Adapun beberapa tahap pada kematian menurut Kubler-Ross,yaitu :
Pada tiap individu memiliki keinginan yang berbeda-beda akan kematian.
Beberapa orang memilih menghabiskan sisa hidupnya di rumah sakit karena merasa
fasilitas yang ada lebih memadai, namun sebagian memilih menghabiskan sisa hidupnya
di rumah bersama pasangan, anak dan sanak saudara. Komunikasi pada orang yang akan
meninggal dengan lingkungan sekitarnya sangatlah penting. Yang paling baik bagi
individu yang sekarat dan orang di sekitarnya adalah mengetahui bahwa mereka akan
mati karena kesadaran ini akan memiliki banyak manfaat diantaranya, individu akan
mati sesuai dengan persepsi mereka tentang kematian, dapat menyelesaikan rencana
yang belum terselesaikan, adanya kesempatan untuk bernostalgia dan berkomunikasi
dengan orang-orang terdekat mereka , individu akan memiliki pemahaman yg lebih
tentang apa yang terjadi pada diri mereka, dan bagaimana perlakuan staf medis terhadap
mereka.
Kematian juga berdampak pada orang yang ditinggalkan. Mereka merasakan duka
cita yakni kelumpuhan secara emosional, ketidakpercayaan, kecemasan karena
perpisahan, putus asa, sedih dan kesepian yang menyertai ketika kita kehilangan orang
yang dicintai. Kesedihan berkepanjangan adalah duka yang melibatkan rasa bertahan,
putus asa dan masih belum bisa merelakan kepergian mereka yang mati dalam beberapa
periode waktu. Sebuah model untuk mengatasi kehilangan yang menekankan pada dua
dimensi, yakni kehilangan berorientasi stress dan restorasi berorientasi stressor.

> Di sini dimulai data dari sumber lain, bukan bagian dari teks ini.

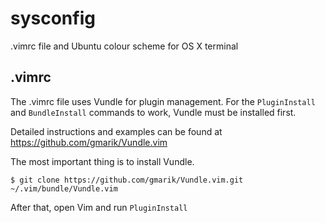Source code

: sysconfig
=========

.vimrc file and Ubuntu colour scheme for OS X terminal

## .vimrc

The .vimrc file uses Vundle for plugin management. For the `PluginInstall` and `BundleInstall`
commands to work, Vundle must be installed first.

Detailed instructions and examples can be found at https://github.com/gmarik/Vundle.vim

The most important thing is to install Vundle.

`$ git clone https://github.com/gmarik/Vundle.vim.git ~/.vim/bundle/Vundle.vim`

After that, open Vim and run `PluginInstall`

Akibat nyata yang biasa terjadi pada orang yang ditiinggal meninggal antara lain
depresi, kehilangan pendapatan, merasa sendiri, dan meningkatkan risiko penyakit fisik
dan mental. Adapun bentuk-bentuk berkabung pada setiap kultur berbeda-beda.
Beberapa bentuknya adalah pemakaman dan kremasi. Dua pertiga kasus yang
meninggal dimakamkan dan sepertiga dikremasi. Untuk orang yang religius, proses
pemakaman lebih baik dan bermanfaat dengan alasan banyak yang berziarah dan
berefek positif bagi kerabat yang ditinggalkan.
I. Refleksi Diri
Pengalaman yang paling berharga bagi saya dan tidak bisa saya lupakan adalah
ketika presentasi dan kami memakai pakaian seperti kaum beragama muslim dan
kristen. Hal ini membuat kami menjadi lebih tertantang untuk memberi yang terbaik
pada presentasi RPM yang terakhir dalam semester ini.Setelah mempelajari
perkembangan kepribadian, moral, spiritualitas dan religiusitas dari awal hingga akhir,
saya semakin mengerti tentang bagaimana rentang prkembangan manusia dan
perubahan kepribadian kepribadian, moral, spiritual dan religiusitas dan apa saja yang
terlibat dalam perkembangan manusia. Selain itu saya juga semakin mengerti tentang
apa saja perubahan yang terjadi dalam kehidupan sehari-hari jadi saya lebih mampu
untuk bisa menempatkan diri agar dapat berinteraksi yang baik dengan lingkungan
sekitar.
Daftar Pustaka
Santrock, John W. 2002. Life-Span Development: Perkembangan Masa Hidup, Edisi 5,
Jilid 1. Terjemahan oleh Achmad Chusairi dan Juda Damanik dari Life-Span
Development, 5 E. Jakarta: Erlangga.
Santrock, John W. 2002. Life-Span Development: Perkembangan Masa Hidup, Edisi 5,
Jilid 2. Terjemahan oleh Achmad Chusairi dan Juda Damanik dari Life-Span
Development, 5 E. Jakarta: Erlangga.
Santrock, John W. 2011. Life-Span Development, 13rd Edition. New York: McGraw-
Hill.
Passer, Michael W. dan Smith, Ronald E. 2008. Psychology The Science of Mind and Behavior Fourth Edition. New York: Mc-Graw Hill.